My current programme is using new, bespoke software to drive organisational change. So I need people to change what they’re doing. A lot of people. As a first step I need them to adopt our new software. So I am always looking for ways to push the software roll out. In an earlier post I described one approach we use for encouraging adoption: Foot in the Door Technique. In this post I look at two other methods – which we call "Side bets" and "Sweeties".
My team were worried that rolling out our software would slow and fitful which would threaten the eventual success of the programme. There were a couple of reasons for this worry: the core functionality was complicated and was taking longer than expected to build and, although key to the business, the core functionality was not very exciting. So we backed a couple of side bets, specifically a couple of variations on a "content exchange"; think journalists touting their journalistic wares in an internal market.
These content exchanges directly addressed specific and immediate user needs, needs that were within our general remit but definitely not strategic. They were the kind of thing we might have got to a year or so down the line. Despite the fact they were side bets we went ahead and did the work within the first few months of the programme. This took only a week for a couple of team so the cost was low. But the benefit was immense and the features were run away successes. They addressed the specific need but also created considerable excitement and interest in the wider programme giving us a PR breathing space on the main rollout.
The content exchanges were very much "short term wins" for us (Kotter, 1995). Kotter identified eight steps to transforming organisations with number six being "Planning for and Creating Short-Term Wins". Meeting short term goals and the associated celebrations helps to maintain momentum.
We’ve also used another type of side bet. Unlike the content exchanges where all we did was bring forward something we would have done anyway, the second type of side bet was, nominally at least, outside our scope.

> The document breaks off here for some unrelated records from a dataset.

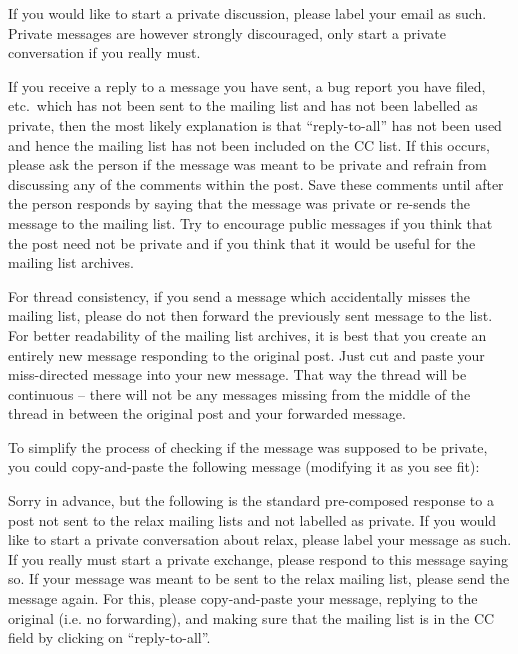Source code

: If you would like to start a private discussion, please label your email as such.  Private messages are however strongly discouraged, only start a private conversation if you really must.

If you receive a reply to a message you have sent, a bug report you have filed, etc.\ which has not been sent to the mailing list and has not been labelled as private, then the most likely explanation is that ``reply-to-all'' has not been used and hence the mailing list has not been included on the CC list.  If this occurs, please ask the person if the message was meant to be private and refrain from discussing any of the comments within the post.  Save these comments until after the person responds by saying that the message was private or re-sends the message to the mailing list.  Try to encourage public messages if you think that the post need not be private and if you think that it would be useful for the mailing list archives.

For thread consistency, if you send a message which accidentally misses the mailing list, please do not then forward the previously sent message to the list.  For better readability of the mailing list archives, it is best that you create an entirely new message responding to the original post.  Just cut and paste your miss-directed message into your new message.  That way the thread will be continuous -- there will not be any messages missing from the middle of the thread in between the original post and your forwarded message.

To simplify the process of checking if the message was supposed to be private, you could copy-and-paste the following message (modifying it as you see fit):

\begin{exampleenv}
Sorry in advance, but the following is the standard pre-composed response to a post not sent to the relax mailing lists and not labelled as private.  If you would like to start a private conversation about relax, please label your message as such.  If you really must start a private exchange, please respond to this message saying so.  If your message was meant to be sent to the relax mailing list, please send the message again.  For this, please copy-and-paste your message, replying to the original (i.e. no forwarding), and making sure that the mailing list is in the CC field by clicking on ``reply-to-all''.
\end{exampleenv}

I mentioned Guest Handling in my post on Reinforcing Success but it is also a good example of side bet. Guest Handling was not part of our original scope but we were asked to do a pilot. On balance we decided it would benefit the organisation so was worth investing a week of a developers time to do the work. Then the business ran for a pilot for couple of weeks. The pilot was surprisingly successful. We got good feedback and demonstrated how an automated tool could fill the gap in the current process. This result was sufficient incentive to back the winner and invest more; in fact our business stakeholders were clamouring for a production ready version. Of course we had to trade off requirements and drop other functionality to do this – see Agile Change Management.

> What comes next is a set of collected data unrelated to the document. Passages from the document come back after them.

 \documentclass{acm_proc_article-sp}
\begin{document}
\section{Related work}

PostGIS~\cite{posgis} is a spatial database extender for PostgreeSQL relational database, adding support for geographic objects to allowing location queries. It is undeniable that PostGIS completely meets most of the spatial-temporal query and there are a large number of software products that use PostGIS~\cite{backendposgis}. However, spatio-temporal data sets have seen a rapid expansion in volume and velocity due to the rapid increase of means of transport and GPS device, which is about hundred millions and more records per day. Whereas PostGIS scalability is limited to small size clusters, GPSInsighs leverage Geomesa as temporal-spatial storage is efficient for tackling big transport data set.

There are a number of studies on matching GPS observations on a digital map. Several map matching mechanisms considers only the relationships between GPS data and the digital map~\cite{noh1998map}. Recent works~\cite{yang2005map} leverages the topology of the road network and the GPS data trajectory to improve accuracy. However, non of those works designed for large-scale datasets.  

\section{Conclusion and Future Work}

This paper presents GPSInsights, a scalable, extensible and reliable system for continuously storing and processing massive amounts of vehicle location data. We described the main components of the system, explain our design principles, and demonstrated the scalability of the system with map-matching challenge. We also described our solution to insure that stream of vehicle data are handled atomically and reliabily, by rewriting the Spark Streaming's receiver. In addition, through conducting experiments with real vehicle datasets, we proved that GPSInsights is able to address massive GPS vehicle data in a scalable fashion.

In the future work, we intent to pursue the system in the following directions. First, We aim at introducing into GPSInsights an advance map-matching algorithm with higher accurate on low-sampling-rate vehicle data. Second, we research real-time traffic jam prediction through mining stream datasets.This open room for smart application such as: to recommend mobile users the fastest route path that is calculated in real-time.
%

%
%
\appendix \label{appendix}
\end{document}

As part of our programme we are asking people to do something new, typically abandon whatever method / tool they’re using to do the job and adopting our method / tool. To get the people to change we have to address their unstated question of "What’s in it for me?".
The first and most important question for any individual in any change environment is ‘What’s in it for me?’ – Until this question is answered they will not hear anything else objectively.
A typical example is we need the users to enter metadata fields that didn’t exist in the previous tool.
Unfortunately benefit for the organisation don’t cut it, at least for most people, and we need something more individual. That is where "Sweeties" come in. We’re not talking chocolate here or monetary incentives. We’re talking features of the product that make it the user’s life easier.
The first example is on our deployment sheets. These are literally sheets of paper issued to News crews as they walk out the door with information about the story in question, where the crew have to go to, and what to do when they get there. If the resource manager has time they’ll also look up the address in google maps and print out a map of the destination to give to the crew. To encourage the resource manager to use our replacement system we bundled an automatically generated map with the new deployment sheet – the sweetie. It probably only saved a few seconds from their workflow but every second counts.
The second example is people locator. This is a tool we built so enable the newsgathering department to track where in the globe their people are – something that had been quite difficult. Of course to get that benefit – the sweetie – newsgathering staff had to enter people into the new system as meta-data – the behaviour we wanted to encourage – whereas in the old system they could type anything they wanted.
Kotter, J. P. (Mar-Apr 1995). Leading Change: Why Transformations Efforts Fail. Harvard Business Review, p. 61-67.